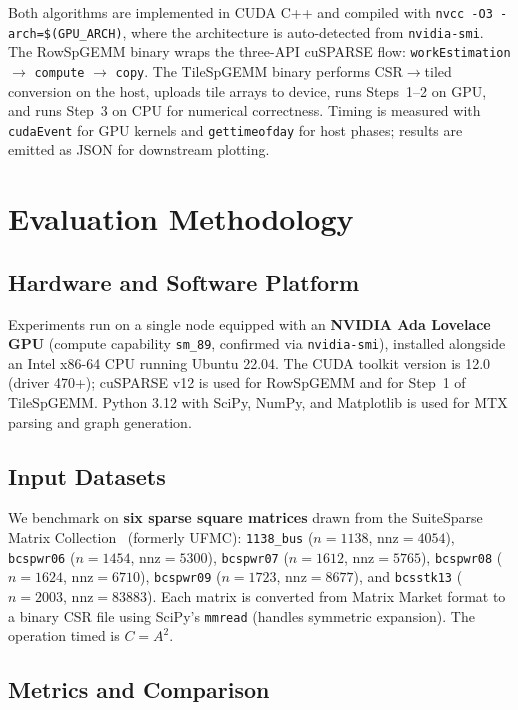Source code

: \documentclass[conference]{IEEEtran}
\begin{document}
Both algorithms are implemented in CUDA C++ and compiled with
\texttt{nvcc -O3 -arch=\$(GPU\_ARCH)}, where the architecture is
auto-detected from \texttt{nvidia-smi}.
The RowSpGEMM binary wraps the three-API cuSPARSE flow:
\texttt{workEstimation} $\to$ \texttt{compute} $\to$ \texttt{copy}.
The TileSpGEMM binary performs CSR$\to$tiled conversion on the host,
uploads tile arrays to device, runs Steps~1--2 on GPU, and runs Step~3
on CPU for numerical correctness.
Timing is measured with \texttt{cudaEvent} for GPU kernels and
\texttt{gettimeofday} for host phases; results are emitted as JSON for
downstream plotting.

\section{Evaluation Methodology}

\subsection{Hardware and Software Platform}

Experiments run on a single node equipped with an
\textbf{NVIDIA Ada Lovelace GPU} (compute capability \texttt{sm\_89},
confirmed via \texttt{nvidia-smi}), installed alongside an Intel x86-64
CPU running Ubuntu 22.04.
The CUDA toolkit version is 12.0 (driver 470+); cuSPARSE v12 is used for
RowSpGEMM and for Step~1 of TileSpGEMM.
Python 3.12 with SciPy, NumPy, and Matplotlib is used for MTX parsing
and graph generation.

\subsection{Input Datasets}

We benchmark on \textbf{six sparse square matrices} drawn from the
SuiteSparse Matrix Collection~\cite{suitesparse} (formerly UFMC):
\texttt{1138\_bus} ($n=1138$, nnz$=4054$),
\texttt{bcspwr06} ($n=1454$, nnz$=5300$),
\texttt{bcspwr07} ($n=1612$, nnz$=5765$),
\texttt{bcspwr08} ($n=1624$, nnz$=6710$),
\texttt{bcspwr09} ($n=1723$, nnz$=8677$), and
\texttt{bcsstk13} ($n=2003$, nnz$=83883$).
Each matrix is converted from Matrix Market format to a binary CSR file
using SciPy's \texttt{mmread} (handles symmetric expansion).
The operation timed is $C = A^2$.

\subsection{Metrics and Comparison}
\end{document}
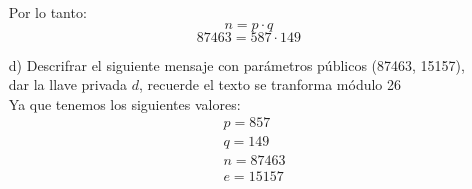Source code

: \documentclass[12pt, letterpaper]{article}
\begin{document}
\begin{itemize}
Por lo tanto:
\[n = p \cdot q\]
\[ 87463 = 587 \cdot 149\]


\item[d)] Descrifrar el siguiente mensaje con parámetros públicos (87463, 15157), dar la llave privada $d$, recuerde el texto se tranforma módulo 26\\

Ya que tenemos los siguientes valores:
\begin{equation*}
\begin{split}
&p = 857\\
&q = 149\\
&n = 87463\\
&e = 15157\\
\end{split}
\end{equation*}


\end{itemize}
\end{document}
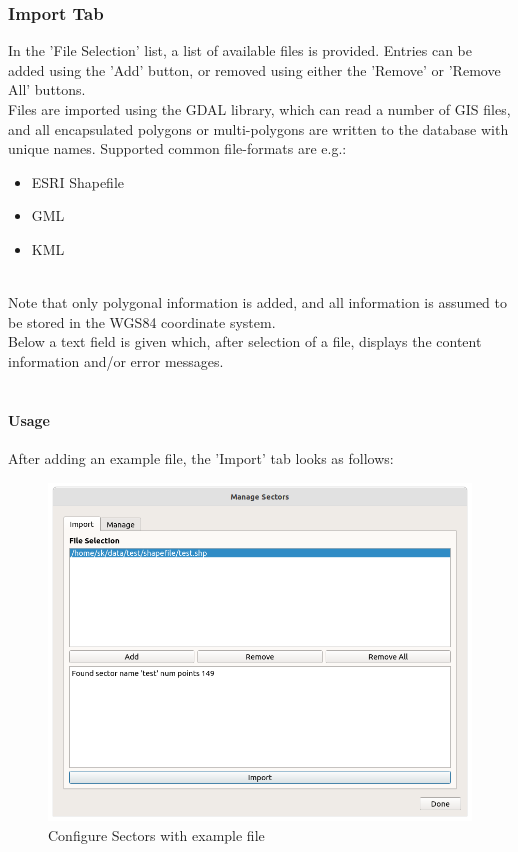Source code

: \subsubsection {Import Tab}

In the 'File Selection' list, a list of available files is provided. Entries can be added using the 'Add' button, or removed using either the 'Remove' or 'Remove All' buttons. \\

Files are imported using the GDAL library, which can read a number of GIS files, and all encapsulated polygons or multi-polygons are written to the database with unique names. Supported common file-formats are e.g.:

\begin{itemize}
\item ESRI Shapefile
\item GML
\item KML
\end{itemize}
\ \\

Note that only polygonal information is added, and all information is assumed to be stored in the WGS84 coordinate system. \\

Below a text field is given which, after selection of a file, displays the content information and/or error messages. \\\

\paragraph {Usage}

After adding an example file, the 'Import' tab looks as follows:

\begin{figure}[H]
    \includegraphics[width=15cm]{figures/configure_sectors_ready.png}
  \caption{Configure Sectors with example file}
\end{figure}


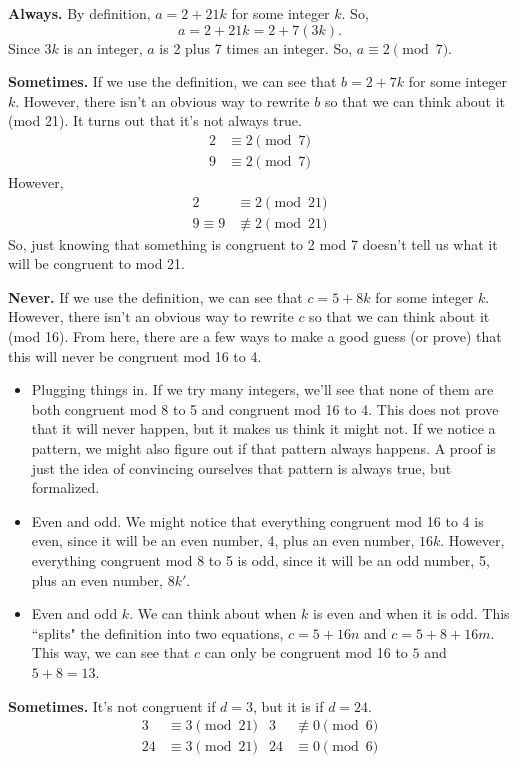 \documentclass[12pt]{exam}
\begin{document}
\begin{solution}
\begin{qparts}
    \item \textbf{Always.} By definition, $a = 2 + 21k$ for some integer $k$. So,
    \[ a = 2 + 21k = 2 + 7(3k). \]
    Since $3k$ is an integer, $a$ is 2 plus 7 times an integer. So, $a \equiv 2 \pmod{7}$.
    \item \textbf{Sometimes.} If we use the definition, we can see that $b = 2 + 7k$ for some integer $k$. However, there isn't an obvious way to rewrite $b$ so that we can think about it (mod 21). It turns out that it's not always true.
    \begin{align*}
        2 &\equiv 2 \pmod{7}\\
        9 &\equiv 2 \pmod{7}
    \end{align*}
    However,
    \begin{align*}
        2 &\equiv 2 \pmod{21}\\
        9 \equiv 9 &\not\equiv 2 \pmod{21}
    \end{align*}
    So, just knowing that something is congruent to 2 mod 7 doesn't tell us what it will be congruent to mod 21.
    \item \textbf{Never.} If we use the definition, we can see that $c=5+8k$ for some integer $k$. However, there isn't an obvious way to rewrite $c$ so that we can think about it (mod 16). From here, there are a few ways to make a good guess (or prove) that this will never be congruent mod 16 to 4.
    \begin{itemize}
        \item Plugging things in. If we try many integers, we'll see that none of them are both congruent mod 8 to 5 and congruent mod 16 to 4. This does not prove that it will never happen, but it makes us think it might not. If we notice a pattern, we might also figure out if that pattern always happens. A proof is just the idea of convincing ourselves that pattern is always true, but formalized.
        \item Even and odd. We might notice that everything congruent mod 16 to 4 is even, since it will be an even number, 4, plus an even number, $16k$. However, everything congruent mod 8 to 5 is odd, since it will be an odd number, 5, plus an even number, $8k'$.
        \item Even and odd $k$. We can think about when $k$ is even and when it is odd. This ``splits" the definition into two equations, $c=5+16n$ and $c=5+8+16m$. This way, we can see that $c$ can only be congruent mod 16 to $5$ and $5+8=13$.
    \end{itemize}
    \item \textbf{Sometimes.} It's not congruent if $d = 3$, but it is if $d = 24$.
    \begin{align*}
        3 &\equiv 3 \pmod{21} & 3 &\not\equiv 0 \pmod{6}\\
        24 &\equiv 3 \pmod{21} & 24 &\equiv 0 \pmod{6}
    \end{align*}
\end{qparts}


\end{solution}
\end{document}
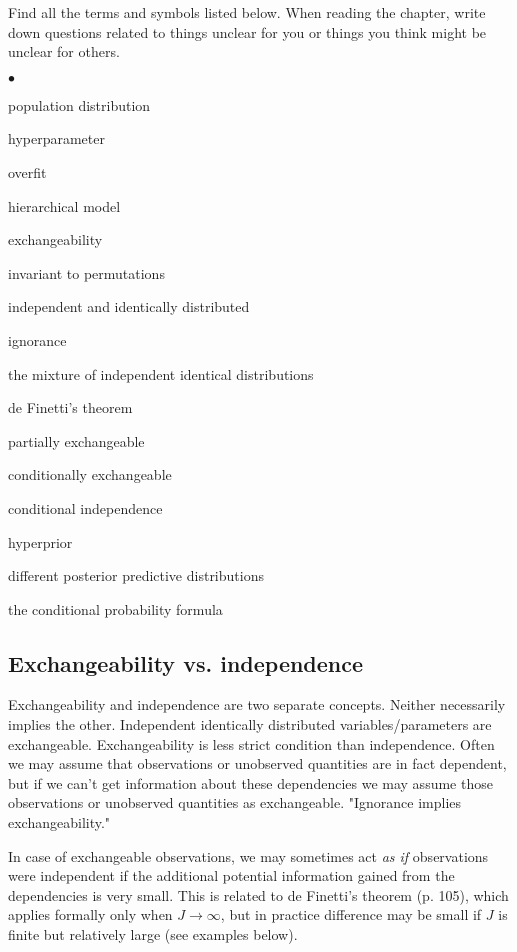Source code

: \documentclass[a4paper,11pt,english]{article}
\begin{document}
Find all the terms and symbols listed below. When reading the chapter,
write down questions related to things unclear for you or things you
think might be unclear for others. 
\begin{list}{$\bullet$}{\parsep=0pt\itemsep=2pt}
\item population distribution
\item hyperparameter
\item overfit
\item hierarchical model
\item exchangeability
\item invariant to permutations
\item independent and identically distributed
\item ignorance
\item the mixture of independent identical distributions
\item de Finetti's theorem
\item partially exchangeable
\item conditionally exchangeable
\item conditional independence
\item hyperprior
\item different posterior predictive distributions
\item the conditional probability formula
\end{list}

\subsection*{Exchangeability vs. independence}

Exchangeability and independence are two separate concepts.
Neither necessarily implies the other. Independent identically
distributed variables/parameters are exchangeable. Exchangeability
is less strict condition than independence. Often we may assume
that observations or unobserved quantities are in fact dependent,
but if we can't get information about these dependencies we may
assume those observations or unobserved quantities as
exchangeable. "Ignorance implies exchangeability."

In case of exchangeable observations, we may sometimes act \emph{as
  if} observations were independent if the additional potential
information gained from the dependencies is very small. This is
related to de Finetti's theorem (p. 105), which applies formally
only when $J\rightarrow\infty$, but in practice difference may be
small if $J$ is finite but relatively large (see examples below).
\end{document}
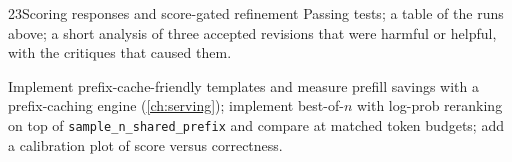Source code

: \begin{labbox}{23}{Scoring responses and score-gated refinement}
Passing tests; a table of the runs above; a short analysis of three accepted revisions that were
harmful or helpful, with the critiques that caused them.

Implement prefix-cache-friendly templates and measure prefill savings with a prefix-caching engine
(\cref{ch:serving}); implement best-of-$n$ with log-prob reranking on top of
\texttt{sample\_n\_shared\_prefix} and compare at matched token budgets; add a calibration plot of
score versus correctness.
\end{labbox}
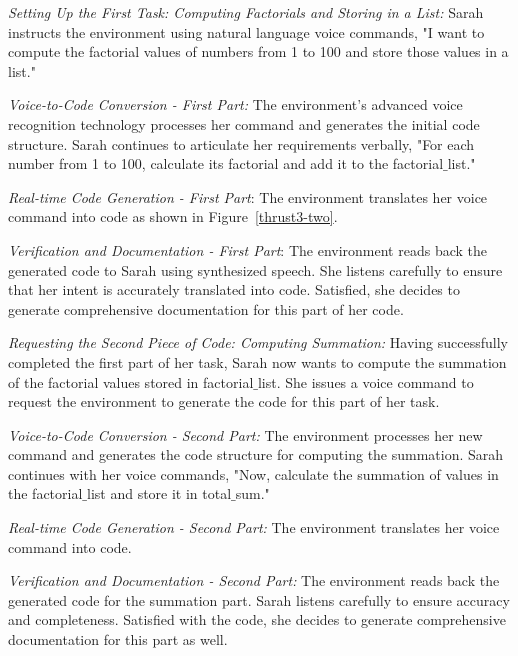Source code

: {\em Setting Up the First Task: Computing Factorials and Storing in a
  List:} Sarah instructs the environment using natural language voice
commands, "I want to compute the factorial values of numbers from 1 to
100 and store those values in a list."

{\em Voice-to-Code Conversion - First Part:} The environment's
advanced voice recognition technology processes her command and
generates the initial code structure. Sarah continues to articulate
her requirements verbally, "For each number from 1 to 100, calculate
its factorial and add it to the factorial$\_$list."

{\em Real-time Code Generation - First Part}:
The environment translates her voice command into code as shown in Figure~\ref{thrust3-two}.

{\em Verification and Documentation - First Part}: The environment
reads back the generated code to Sarah using synthesized speech. She
listens carefully to ensure that her intent is accurately translated
into code. Satisfied, she decides to generate comprehensive
documentation for this part of her code.


{\em Requesting the Second Piece of Code: Computing Summation:} Having
successfully completed the first part of her task, Sarah now wants to
compute the summation of the factorial values stored in
factorial$\_$list. She issues a voice command to request the environment
to generate the code for this part of her task.

{\em Voice-to-Code Conversion - Second Part:} The environment
processes her new command and generates the code structure for
computing the summation.
Sarah continues with her voice commands, "Now, calculate the summation
of values in the factorial$\_$list and store it in total$\_$sum."

{\em Real-time Code Generation - Second Part:}
The environment translates her voice command into code.

{\em Verification and Documentation - Second Part:} The environment
reads back the generated code for the summation part. Sarah listens
carefully to ensure accuracy and completeness. Satisfied with the
code, she decides to generate comprehensive documentation for this
part as well.



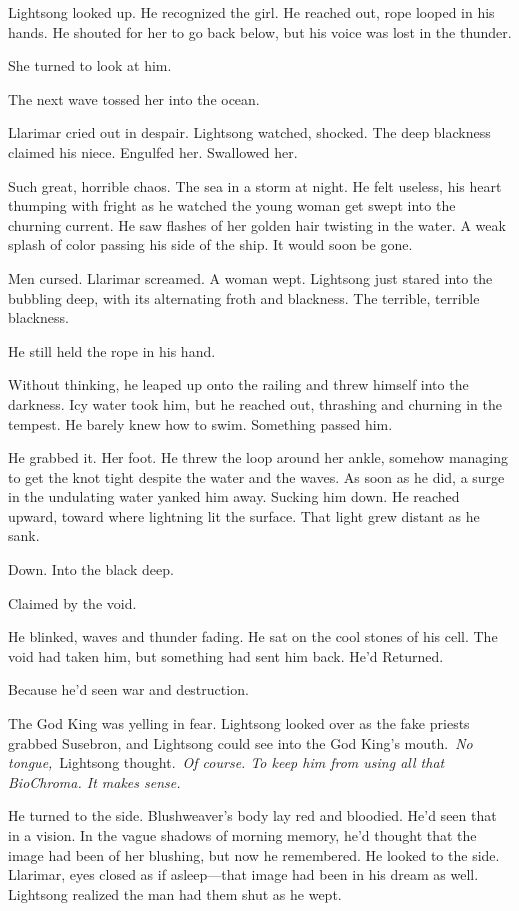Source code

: Lightsong looked up. He recognized the girl. He reached out, rope looped in his hands. He shouted for her to go back below, but his voice was lost in the thunder.

She turned to look at him.

The next wave tossed her into the ocean.

Llarimar cried out in despair. Lightsong watched, shocked. The deep blackness claimed his niece. Engulfed her. Swallowed her.

Such great, horrible chaos. The sea in a storm at night. He felt useless, his heart thumping with fright as he watched the young woman get swept into the churning current. He saw flashes of her golden hair twisting in the water. A weak splash of color passing his side of the ship. It would soon be gone.

Men cursed. Llarimar screamed. A woman wept. Lightsong just stared into the bubbling deep, with its alternating froth and blackness. The terrible, terrible blackness.

He still held the rope in his hand.

Without thinking, he leaped up onto the railing and threw himself into the darkness. Icy water took him, but he reached out, thrashing and churning in the tempest. He barely knew how to swim. Something passed him.

He grabbed it. Her foot. He threw the loop around her ankle, somehow managing to get the knot tight despite the water and the waves. As soon as he did, a surge in the undulating water yanked him away. Sucking him down. He reached upward, toward where lightning lit the surface. That light grew distant as he sank.

Down. Into the black deep.

Claimed by the void.

He blinked, waves and thunder fading. He sat on the cool stones of his cell. The void had taken him, but something had sent him back. He’d Returned.

Because he’d seen war and destruction.

The God King was yelling in fear. Lightsong looked over as the fake priests grabbed Susebron, and Lightsong could see into the God King’s mouth.~\textit{No tongue,}~Lightsong thought.~\textit{Of course. To keep him from using all that BioChroma. It makes sense.}

He turned to the side. Blushweaver’s body lay red and bloodied. He’d seen that in a vision. In the vague shadows of morning memory, he’d thought that the image had been of her blushing, but now he remembered. He looked to the side. Llarimar, eyes closed as if asleep—that image had been in his dream as well. Lightsong realized the man had them shut as he wept.

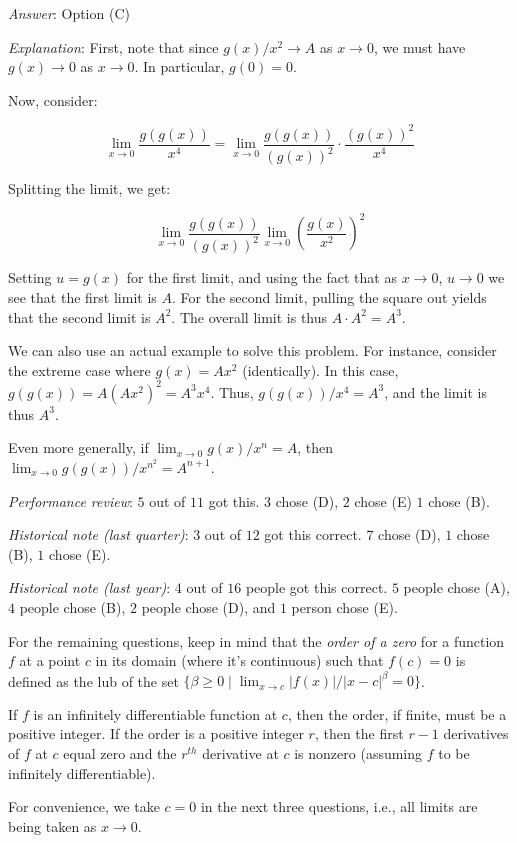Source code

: \documentclass[10pt]{amsart}
\begin{document}
\begin{enumerate}
  {\em Answer}: Option (C)

  {\em Explanation}: First, note that since $g(x)/x^2 \to A$ as $x \to
  0$, we must have $g(x) \to 0$ as $x \to 0$. In particular, $g(0) =
  0$.

  Now, consider:

  $$\lim_{x \to 0} \frac{g(g(x))}{x^4} = \lim_{x \to 0} \frac{g(g(x))}{(g(x))^2} \cdot \frac{(g(x))^2}{x^4}$$

  Splitting the limit, we get:

  $$\lim_{x \to 0} \frac{g(g(x))}{(g(x))^2} \lim_{x \to 0} \left(\frac{g(x)}{x^2}\right)^2$$

  Setting $u = g(x)$ for the first limit, and using the fact that as
  $x \to 0$, $u \to 0$ we see that the first limit is $A$. For the
  second limit, pulling the square out yields that the second limit is
  $A^2$. The overall limit is thus $A \cdot A^2 = A^3$.

  We can also use an actual example to solve this problem. For
  instance, consider the extreme case where $g(x) = Ax^2$ (identically). In
  this case, $g(g(x)) = A(Ax^2)^2 = A^3x^4$. Thus, $g(g(x))/x^4 =
  A^3$, and the limit is thus $A^3$.

  Even more generally, if $\lim_{x \to 0} g(x)/x^n = A$, then $\lim_{x
  \to 0} g(g(x))/x^{n^2} = A^{n + 1}$.

  {\em Performance review}: $5$ out of $11$ got this. $3$ chose (D),
  $2$ chose (E) $1$ chose (B).

  {\em Historical note (last quarter)}: $3$ out of $12$ got this correct. $7$
  chose (D), $1$ chose (B), $1$ chose (E).

  {\em Historical note (last year)}: $4$ out of $16$ people got this
  correct. $5$ people chose (A), $4$ people chose (B), $2$ people
  chose (D), and $1$ person chose (E).

  For the remaining questions, keep in mind that the {\em order of a
  zero} for a function $f$ at a point $c$ in its domain (where it's
  continuous) such that $f(c) = 0$ is defined as the lub of the set $\{
  \beta \ge 0 \mid \lim_{x \to c} |f(x)|/|x - c|^\beta = 0 \}$.

  If $f$ is an infinitely differentiable function at $c$, then the
  order, if finite, must be a positive integer. If the order is a
  positive integer $r$, then the first $r - 1$ derivatives of $f$ at
  $c$ equal zero and the $r^{th}$ derivative at $c$ is nonzero
  (assuming $f$ to be infinitely differentiable).

  For convenience, we take $c = 0$ in the next three questions, i.e.,
  all limits are being taken as $x \to 0$.


\end{enumerate}
\end{document}
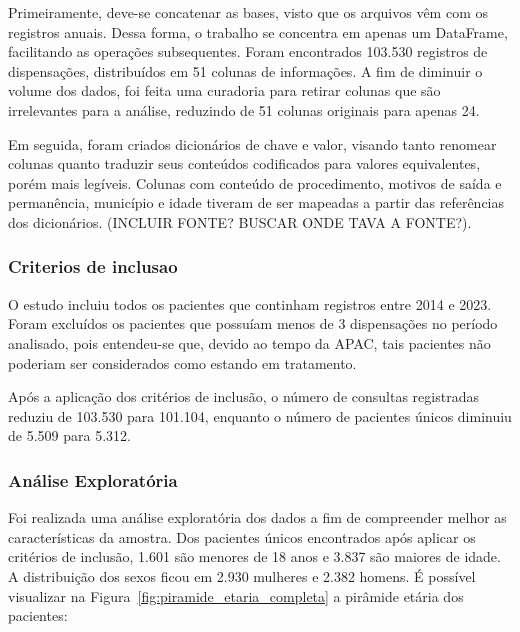 \documentclass[article,a4paper,12pt,brazil,sumario=tradicional]{abntex2}
\begin{document}
Primeiramente, deve-se concatenar as bases, visto que os arquivos vêm com os registros anuais. Dessa forma, o trabalho se concentra em apenas um DataFrame, facilitando as operações subsequentes. Foram encontrados 103.530 registros de dispensações, distribuídos em 51 colunas de informações. A fim de diminuir o volume dos dados, foi feita uma curadoria para retirar colunas que são irrelevantes para a análise, reduzindo de 51 colunas originais para apenas 24.

Em seguida, foram criados dicionários de chave e valor, visando tanto renomear colunas quanto traduzir seus conteúdos codificados para valores equivalentes, porém mais legíveis. Colunas com conteúdo de procedimento, motivos de saída e permanência, município e idade tiveram de ser mapeadas a partir das referências dos dicionários. (INCLUIR FONTE? BUSCAR ONDE TAVA A FONTE?).

\subsubsection{Criterios de inclusao}

O estudo incluiu todos os pacientes que continham registros entre 2014 e 2023. Foram excluídos os pacientes que possuíam menos de 3 dispensações no período analisado, pois entendeu-se que, devido ao tempo da APAC, tais pacientes não poderiam ser considerados como estando em tratamento.

Após a aplicação dos critérios de inclusão, o número de consultas registradas reduziu de 103.530 para 101.104, enquanto o número de pacientes únicos diminuiu de 5.509 para 5.312.

\subsubsection{Análise Exploratória}

Foi realizada uma análise exploratória dos dados a fim de compreender melhor as características da amostra. Dos pacientes únicos encontrados após aplicar os critérios de inclusão, 1.601 são menores de 18 anos e 3.837 são maiores de idade. A distribuição dos sexos ficou em 2.930 mulheres e 2.382 homens. É possível visualizar na Figura~\ref{fig:piramide_etaria_completa} a pirâmide etária dos pacientes:
\end{document}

•••

→ What you have to do
Count the lines in the material above where the string "Sarah" appears, then state only that count.

→ Response to this exercise
6